« Quand on regarde au fond du coeur humain, on n'y trouve guère que des instincts contraires à l'égalité ; et ces instincts sont les plus violents de tous puisqu'ils s'appellent l'orgueil, l'envie, l'égoïsme, l'intolérance, la passion de jouir et de dominer. Et si les hommes tiennent tant à l’égalité, c’est simplement parce qu'ils voient dans l'égalité le premier titre de leurs prétentions, et le moyen direct de s'élever au-dessus des autres. » Maurice JOLY
Que dire sur ce lamentable spectacle que nous offre le « Centre du Monde » à l'occasion de ces élections
municipales ?. Il ne manque plus que la potion magique dans ce « combat des chefs » pour le pouvoir.
Et, faute de s'envoyer des menhirs sur la tête, on s'adresse des menaces de procès en tout genre. Tout cela, dans une comédie burlesque qui aurait pu, pour une fois, nous distraire (faute de
pouvoir nous élever dans le partage de cette si attachante démocratie).

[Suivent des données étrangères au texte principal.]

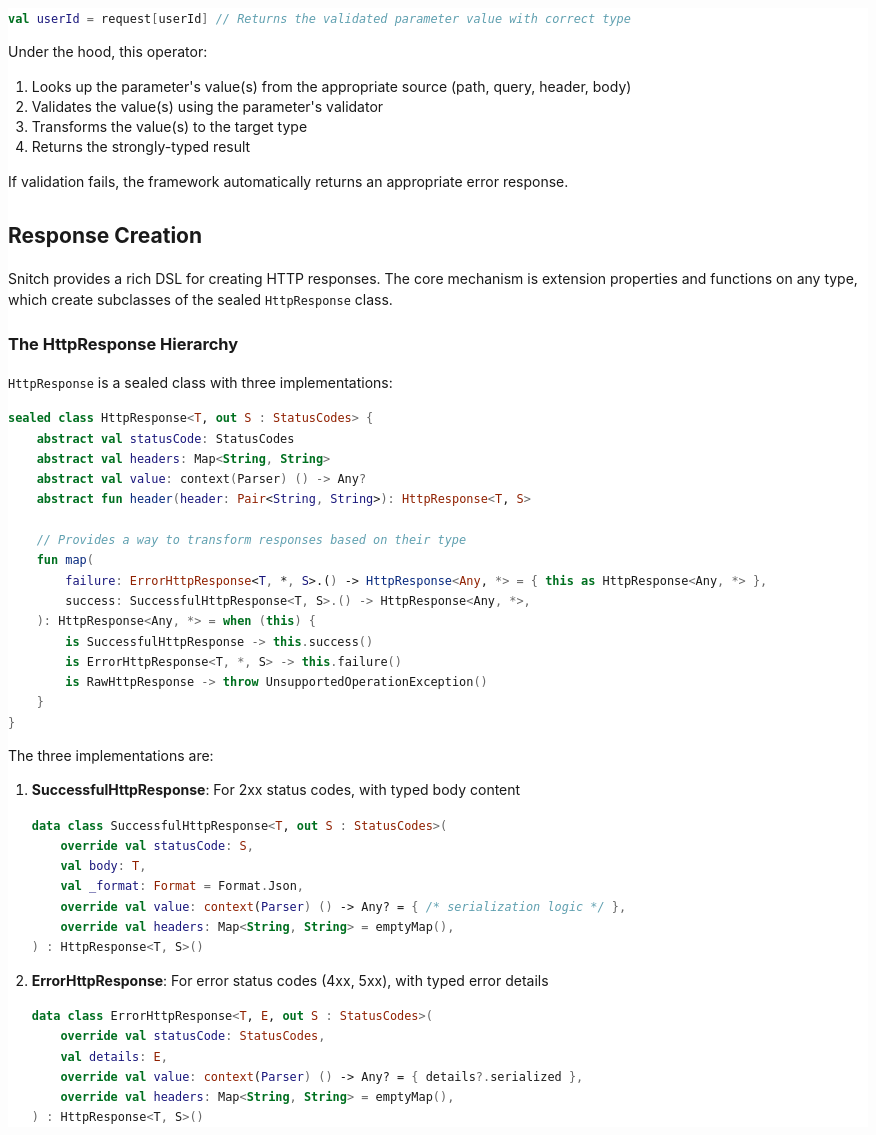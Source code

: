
 ```kotlin
val userId = request[userId] // Returns the validated parameter value with correct type
```

Under the hood, this operator:
1. Looks up the parameter's value(s) from the appropriate source (path, query, header, body)
2. Validates the value(s) using the parameter's validator
3. Transforms the value(s) to the target type
4. Returns the strongly-typed result

If validation fails, the framework automatically returns an appropriate error response.

## Response Creation

Snitch provides a rich DSL for creating HTTP responses. The core mechanism is extension properties and functions on any type, which create subclasses of the sealed `HttpResponse` class.

### The HttpResponse Hierarchy

`HttpResponse` is a sealed class with three implementations:

```kotlin
sealed class HttpResponse<T, out S : StatusCodes> {
    abstract val statusCode: StatusCodes
    abstract val headers: Map<String, String>
    abstract val value: context(Parser) () -> Any?
    abstract fun header(header: Pair<String, String>): HttpResponse<T, S>
    
    // Provides a way to transform responses based on their type
    fun map(
        failure: ErrorHttpResponse<T, *, S>.() -> HttpResponse<Any, *> = { this as HttpResponse<Any, *> },
        success: SuccessfulHttpResponse<T, S>.() -> HttpResponse<Any, *>,
    ): HttpResponse<Any, *> = when (this) {
        is SuccessfulHttpResponse -> this.success()
        is ErrorHttpResponse<T, *, S> -> this.failure()
        is RawHttpResponse -> throw UnsupportedOperationException()
    }
}
```

The three implementations are:

1. **SuccessfulHttpResponse**: For 2xx status codes, with typed body content
   ```kotlin
   data class SuccessfulHttpResponse<T, out S : StatusCodes>(
       override val statusCode: S,
       val body: T,
       val _format: Format = Format.Json,
       override val value: context(Parser) () -> Any? = { /* serialization logic */ },
       override val headers: Map<String, String> = emptyMap(),
   ) : HttpResponse<T, S>()
   ```

2. **ErrorHttpResponse**: For error status codes (4xx, 5xx), with typed error details
   ```kotlin
   data class ErrorHttpResponse<T, E, out S : StatusCodes>(
       override val statusCode: StatusCodes,
       val details: E,
       override val value: context(Parser) () -> Any? = { details?.serialized },
       override val headers: Map<String, String> = emptyMap(),
   ) : HttpResponse<T, S>()
   ```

Mais malheureusement, la réalité est bien plus affligeante. L'acte délictueux d'un scrutateur délinquant que l'on s'est empressé de classer dans la rubrique du grand banditisme, a plongé les
antagonistes politiques du lieux dans une guerre sans merci. Entre un "Alduy" qui, pour se protéger, n'a pu faire autrement que de lever un paravent monumental en jouant les pucelles offensées et
en menaçant, pour la surenchère (il faut être crédible jusqu'au bout), d'attaquer le fauteur de trouble qui a porté atteinte à ce qu'il considère déjà prétentieusement comme un succès ; et
par ailleurs, une "Amiel-Donat" qui se jette comme une forcenée sur la faille, ne renonçant encore plus que jamais à ce grand rêve de devenir calife à la place du calife, menaçant de procès tout
ce qui bouge. Il n'y a pas à dire, la politique, c'est vraiment un métier...
La place est-elle à ce point savoureuse pour que chacun s'abandonne au vulgaire au profit d'une ambition de pouvoir qu'en fin de compte aucun ne mérite ?.
Alduy est bien, sans conteste, l'homme à abattre !... Mais qu'en serait-il d'une victoire (d'un camp comme de l'autre) qui ne reposerait que sur une simple décision administrative qui,
certes, relancerait les élections, mais dans un climat pollué et dénaturé ? La victoire, quel que soit l'élu, aura un goût plutôt amer, une victoire dérobée plutôt que méritée.
Mais tout cela est bien à l'image de la ville : inconstante et prétentieuse, sans conscience avérée. La misère sociale ne suffisant pas, on y ajoute la misère politique.